American kids, French public school

ecole en france

Last post, I mentioned that we got our girls into a local public school in France. I’ve had a lot of friends ask me “So, how does that work? I mean, you’re not French. Will they just take your kids for a few months?”

The short answer is – yes, some public French schools will accept temporary foreign students.  You must live in the geographic area, and it’s important to call the school prior to confirming your rental property. Veronique Dussud, the Director of our girls’ school here in the U.S. (FISW), says that crowded schools in bigger cities are less likely to accept temporary foreign students.  That prompted us to focus our search on a small village outside of bigger city.

In the village of Puyloubier, the school is relatively small and has room for us.

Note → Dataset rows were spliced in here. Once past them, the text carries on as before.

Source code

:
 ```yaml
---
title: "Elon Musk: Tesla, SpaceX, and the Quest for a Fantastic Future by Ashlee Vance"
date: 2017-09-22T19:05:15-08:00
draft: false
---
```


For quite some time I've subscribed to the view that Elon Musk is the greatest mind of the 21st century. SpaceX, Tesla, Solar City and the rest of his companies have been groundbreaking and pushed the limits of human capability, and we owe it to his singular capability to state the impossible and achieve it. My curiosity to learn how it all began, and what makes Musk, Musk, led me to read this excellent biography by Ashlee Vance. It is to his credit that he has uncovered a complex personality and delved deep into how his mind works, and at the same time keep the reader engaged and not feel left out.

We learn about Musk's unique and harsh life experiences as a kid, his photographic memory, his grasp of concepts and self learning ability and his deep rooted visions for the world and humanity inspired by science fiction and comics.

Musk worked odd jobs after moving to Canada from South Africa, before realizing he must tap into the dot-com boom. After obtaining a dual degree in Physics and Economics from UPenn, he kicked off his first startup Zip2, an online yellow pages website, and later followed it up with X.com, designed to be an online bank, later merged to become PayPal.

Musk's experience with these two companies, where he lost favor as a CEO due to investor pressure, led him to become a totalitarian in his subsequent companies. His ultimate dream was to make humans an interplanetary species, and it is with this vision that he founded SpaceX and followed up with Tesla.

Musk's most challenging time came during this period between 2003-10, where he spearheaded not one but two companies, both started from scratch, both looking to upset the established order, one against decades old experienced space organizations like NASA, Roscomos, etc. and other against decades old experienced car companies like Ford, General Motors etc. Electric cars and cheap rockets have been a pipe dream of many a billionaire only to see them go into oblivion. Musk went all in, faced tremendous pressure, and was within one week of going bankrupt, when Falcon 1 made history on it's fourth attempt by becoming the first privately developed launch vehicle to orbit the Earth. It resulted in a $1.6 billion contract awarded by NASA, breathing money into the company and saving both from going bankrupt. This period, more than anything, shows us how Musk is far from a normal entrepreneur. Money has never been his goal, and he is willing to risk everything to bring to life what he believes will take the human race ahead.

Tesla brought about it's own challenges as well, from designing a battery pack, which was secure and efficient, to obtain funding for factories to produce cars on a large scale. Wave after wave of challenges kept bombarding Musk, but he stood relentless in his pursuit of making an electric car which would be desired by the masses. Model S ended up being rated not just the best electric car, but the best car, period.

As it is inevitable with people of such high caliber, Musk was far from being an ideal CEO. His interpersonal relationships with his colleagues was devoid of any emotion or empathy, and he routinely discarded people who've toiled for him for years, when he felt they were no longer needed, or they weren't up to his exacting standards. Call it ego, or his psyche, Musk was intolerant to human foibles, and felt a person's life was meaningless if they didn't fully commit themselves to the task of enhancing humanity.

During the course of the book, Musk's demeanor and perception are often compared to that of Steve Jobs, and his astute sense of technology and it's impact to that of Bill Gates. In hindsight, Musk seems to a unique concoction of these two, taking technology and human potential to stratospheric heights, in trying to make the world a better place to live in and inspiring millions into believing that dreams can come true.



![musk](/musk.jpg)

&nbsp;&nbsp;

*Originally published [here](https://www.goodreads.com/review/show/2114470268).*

Also, the village is remote enough that foreign students are somewhat of a novelty.  They even suggested that we exchange emails/photos prior to our arrival!

I don’t underestimate how important it was to have Veronique call the school for us. She’s an articulate, professional French woman who has made a career of founding and running French Immersion schools here in the United States. I’m grateful to her for calling on our behalf!

Even though our girls speak French, I’m sure we’ll all experience some culture shock. But for now, we’re focusing on the positive. Here’s what the girls are most excited about:

  • Wednesdays off – This is typical for many French public schools. They don’t go to school on Saturday or Sunday either – but the other four days are long (8:30am – 4:30pm).
  • Fancy French lunches – I love this. Kids in the preschool and primary school are served a 3-course lunch each day. The food is served family style and the kids learn table manners. How great is that? I bet you they don’t serve Dino-nuggets.